No copyright for recipes ruling stands

A US restaurant owner’s copyright claim centring on a recipe book has fallen flat at a US appeals court because it was deemed not original enough to deserve protection under US law.

The US Court of Appeals for the Sixth Circuit denied Rosemarie Carroll’s claim on Tuesday, October 20, because the recipes published in her Tomaydo-Tomahhdo Recipe Book do not constitute an “original compilation”.

The ruling upholds a decision handed down by the US District Court for the Northern District of Ohio in January this year.

Under US law, a compilation can be granted protection if the owner demonstrates originality in compiling the data.

According to the sixth circuit, the US Supreme Court’s 1993 ruling in Feist Publications v Rural Telephone Service Company established that factual statements alone cannot be granted protection without a degree of creativity.

Carroll had asserted the claim against her former business partner Larry Moore.  The pair had owned the Cleveland-based Tomaydo-Tomahhdo restaurant together.

Carroll bought Moore’s interest in the restaurant for $250,000 in 2007.  Under an agreement reached by both parties as part of the deal, “all originals and copies of ... menu files and development ideas, recipes (current and historical) training tools (picture boards, build sheets, prep lists, and master order guide)” were transferred to Carroll.

In 2011 Moore set up another restaurant called Caterology with George Vozary, a former Tomaydo-Tomahhdo employee.

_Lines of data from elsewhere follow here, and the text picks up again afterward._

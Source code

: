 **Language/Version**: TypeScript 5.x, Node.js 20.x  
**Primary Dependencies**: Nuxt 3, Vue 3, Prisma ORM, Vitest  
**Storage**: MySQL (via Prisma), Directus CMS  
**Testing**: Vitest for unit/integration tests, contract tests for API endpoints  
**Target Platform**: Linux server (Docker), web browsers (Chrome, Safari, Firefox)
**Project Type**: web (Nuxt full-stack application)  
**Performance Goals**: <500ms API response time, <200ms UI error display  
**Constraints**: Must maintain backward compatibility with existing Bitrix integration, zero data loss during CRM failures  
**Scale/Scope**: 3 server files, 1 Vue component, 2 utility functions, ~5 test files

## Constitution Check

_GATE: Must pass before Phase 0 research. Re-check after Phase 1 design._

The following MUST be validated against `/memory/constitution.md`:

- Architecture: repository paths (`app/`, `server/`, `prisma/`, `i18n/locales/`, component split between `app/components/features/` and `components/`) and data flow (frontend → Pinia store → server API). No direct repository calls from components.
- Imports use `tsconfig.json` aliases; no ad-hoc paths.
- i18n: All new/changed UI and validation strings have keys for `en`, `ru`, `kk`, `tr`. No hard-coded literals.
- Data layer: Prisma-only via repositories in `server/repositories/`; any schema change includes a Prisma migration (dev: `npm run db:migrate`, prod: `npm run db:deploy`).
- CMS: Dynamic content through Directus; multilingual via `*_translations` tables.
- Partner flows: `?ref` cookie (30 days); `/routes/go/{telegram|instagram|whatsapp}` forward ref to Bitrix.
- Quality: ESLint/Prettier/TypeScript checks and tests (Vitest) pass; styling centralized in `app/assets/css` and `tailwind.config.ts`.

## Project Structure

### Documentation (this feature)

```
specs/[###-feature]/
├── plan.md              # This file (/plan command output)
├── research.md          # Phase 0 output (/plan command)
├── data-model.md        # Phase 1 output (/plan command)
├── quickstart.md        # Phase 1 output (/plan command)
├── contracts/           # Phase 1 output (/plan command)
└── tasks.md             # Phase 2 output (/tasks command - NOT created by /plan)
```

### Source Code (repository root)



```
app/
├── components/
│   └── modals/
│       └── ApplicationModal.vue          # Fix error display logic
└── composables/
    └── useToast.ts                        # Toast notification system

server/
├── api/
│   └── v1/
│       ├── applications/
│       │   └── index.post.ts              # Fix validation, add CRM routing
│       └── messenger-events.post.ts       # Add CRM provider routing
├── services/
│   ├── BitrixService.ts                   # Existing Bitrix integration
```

A year later, Carroll published the Tomaydo-Tomahhdo Recipe Book.

In 2014, Carroll sued Moore and Vozary at the Ohio district court and claimed that the pair were using her recipes on their restaurant’s menus without her permission. She alleged that the menus infringed her copyright and trade secrets, and breached the 2007 agreement.

The district court granted Moore and Vozary’s motion for summary judgment in February 2015 clearing them of any liability.

Despite an appeal against the decision lodged by Carroll, the sixth circuit held firm.

The three judges were unanimous in their rejection of Carroll’s claim.

Judge Bernice Bouie Donald, presiding over the case, said: “Tomaydo does not point to anything demonstrating that the recipe book is an original compilation.

“While Tomaydo stresses that they purposefully selected and arranged the menu items, Tomaydo never identifies what is original and creative about their process. Their description merely characterizes how recipes are developed and further perfected.”